The Key to Good Luck Is an Open Mind

“If you’re anxious that you won’t find a parking place, then literally your vision narrows. You lose your peripheral vision.”

Luck can seem synonymous with randomness. To call someone lucky is usually to deny the relevance of their hard work or talent. As Richard Wiseman, the Professor of Public Understanding of Psychology at the University of Hertfordshire, in the United Kingdom, puts it, lucky people “appear to have an uncanny ability to be in the right place at the right time and enjoy more than their fair share of lucky breaks.”

What do these people have that the rest of us don’t? It turns out “ability” is the key word here. Beyond their level of privilege or the circumstances they were born into, the luckiest people may have a specific set of skills that bring chance opportunities their way. Somehow, they’ve learned ways to turn life’s odds in their favor.

Demystifying this luck skillset has been a personal project of Christine Carter, a sociologist and senior fellow at the Greater Good Science Center, at the University of California, Berkeley. A few years ago, she was putting together an online course for families on raising happier kids.

She translates research findings on qualities such as gratitude, mindfulness, and happiness into quantifiable, teachable skills. Amidst her work, she stumbled upon a funny little concept that seemed to be entangled with all these things – luck. “On the academic side of things, I’ve always been sort of skeptical of any concept related to luck” says Carter. “Because as a sociologist, it’s like, oh, so all those children in Darfur are just not lucky? We know that there are other things there.”

Then Carter stumbled on Wiseman’s luck research (one of his books is The Luck Factor, published in 2004). Wiseman started out as a magician and made his career researching the more unusual niches of psychology (a 2002 study, published in The Journal of Parapsychology, is titled An Investigation into the Alleged Haunting of Hampton Court Palace: Psychological Variables and Magnetic Fields). By the 1990s, he had taken on an unconventional project – running experiments on self-proclaimed lucky and unlucky people and attempting to quantify their differences. “His research is hilarious” says Carter. “He takes people who self-define as lucky, and people who don’t say they’re lucky, and then he puts a $20 bill in the street and the lucky people notice them and pick them up. And unlucky people don’t.”

The experimental design may seem a little silly, a superficial way to distinguish the fortunate from the unfortunate. Yet this was the kind of result that Wiseman found in several related experiments over the course of about 10 years, from about 1993 to 2003. In one such study, Wiseman provided a group of volunteers with a newspaper and instructed them to count the photographs inside. Written in large font on half of the second page was this message: “Stop counting – there are 43 photographs in this newspaper.”

A similar insert placed halfway through the paper read “Stop counting, tell the experimenter you have seen this and win $250.” Overall, the self-identified unlucky participants were left counting. It suggested that luck could have something to do with spotting opportunities, even when they were unexpected.

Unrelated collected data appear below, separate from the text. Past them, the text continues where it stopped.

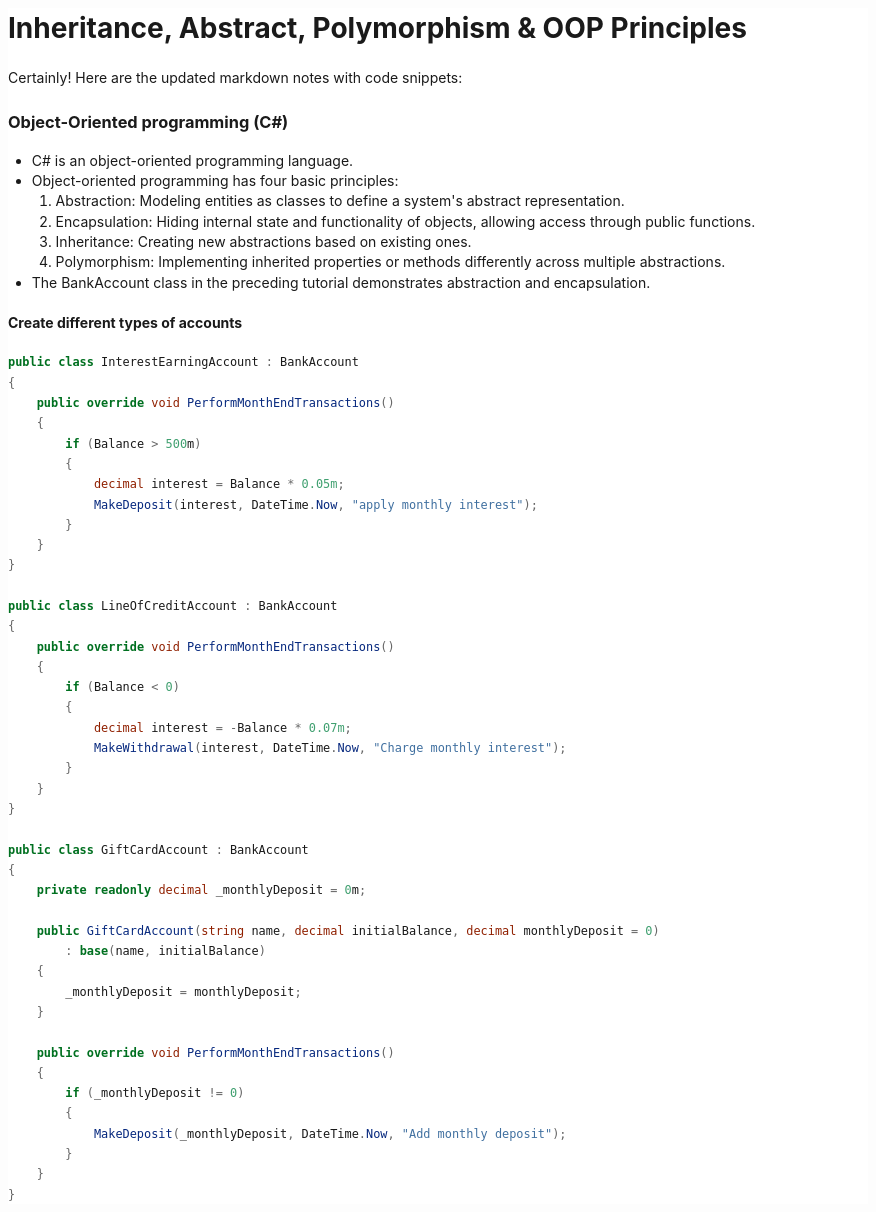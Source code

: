 # Inheritance, Abstract, Polymorphism & OOP Principles

Certainly! Here are the updated markdown notes with code snippets:

### Object-Oriented programming (C#)

- C# is an object-oriented programming language.
- Object-oriented programming has four basic principles:
  1. Abstraction: Modeling entities as classes to define a system's abstract representation.
  2. Encapsulation: Hiding internal state and functionality of objects, allowing access through public functions.
  3. Inheritance: Creating new abstractions based on existing ones.
  4. Polymorphism: Implementing inherited properties or methods differently across multiple abstractions.
- The BankAccount class in the preceding tutorial demonstrates abstraction and encapsulation.

#### Create different types of accounts

```csharp
public class InterestEarningAccount : BankAccount
{
    public override void PerformMonthEndTransactions()
    {
        if (Balance > 500m)
        {
            decimal interest = Balance * 0.05m;
            MakeDeposit(interest, DateTime.Now, "apply monthly interest");
        }
    }
}

public class LineOfCreditAccount : BankAccount
{
    public override void PerformMonthEndTransactions()
    {
        if (Balance < 0)
        {
            decimal interest = -Balance * 0.07m;
            MakeWithdrawal(interest, DateTime.Now, "Charge monthly interest");
        }
    }
}

public class GiftCardAccount : BankAccount
{
    private readonly decimal _monthlyDeposit = 0m;

    public GiftCardAccount(string name, decimal initialBalance, decimal monthlyDeposit = 0)
        : base(name, initialBalance)
    {
        _monthlyDeposit = monthlyDeposit;
    }

    public override void PerformMonthEndTransactions()
    {
        if (_monthlyDeposit != 0)
        {
            MakeDeposit(_monthlyDeposit, DateTime.Now, "Add monthly deposit");
        }
    }
}
```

Wiseman didn’t stop there. He turned these findings into a “luck school” where people could learn luck-inducing techniques based on four main principles of luck: maximizing chance opportunities, listening to your intuition, expecting good fortune, and turning bad luck to good.

The strategies included using meditation to enhance intuition, relaxation, visualizing good fortune, and talking to at least one new person every week. A month later, he followed up with participants. Eighty percent said they were happier, luckier people.

“I thought if Wiseman can train people to be lucky, you can certainly teach those skills to our kids, and they have other really good side effects too” says Carter, like better social skills and a stronger sense of gratitude.

She came up with a few basic strategies for parents to teach their kids, including being open to new experiences, learning to relax, maintaining social connections, and (yes) talking to strangers. All of these techniques had one theme in common – being more open to your environment both physically and emotionally.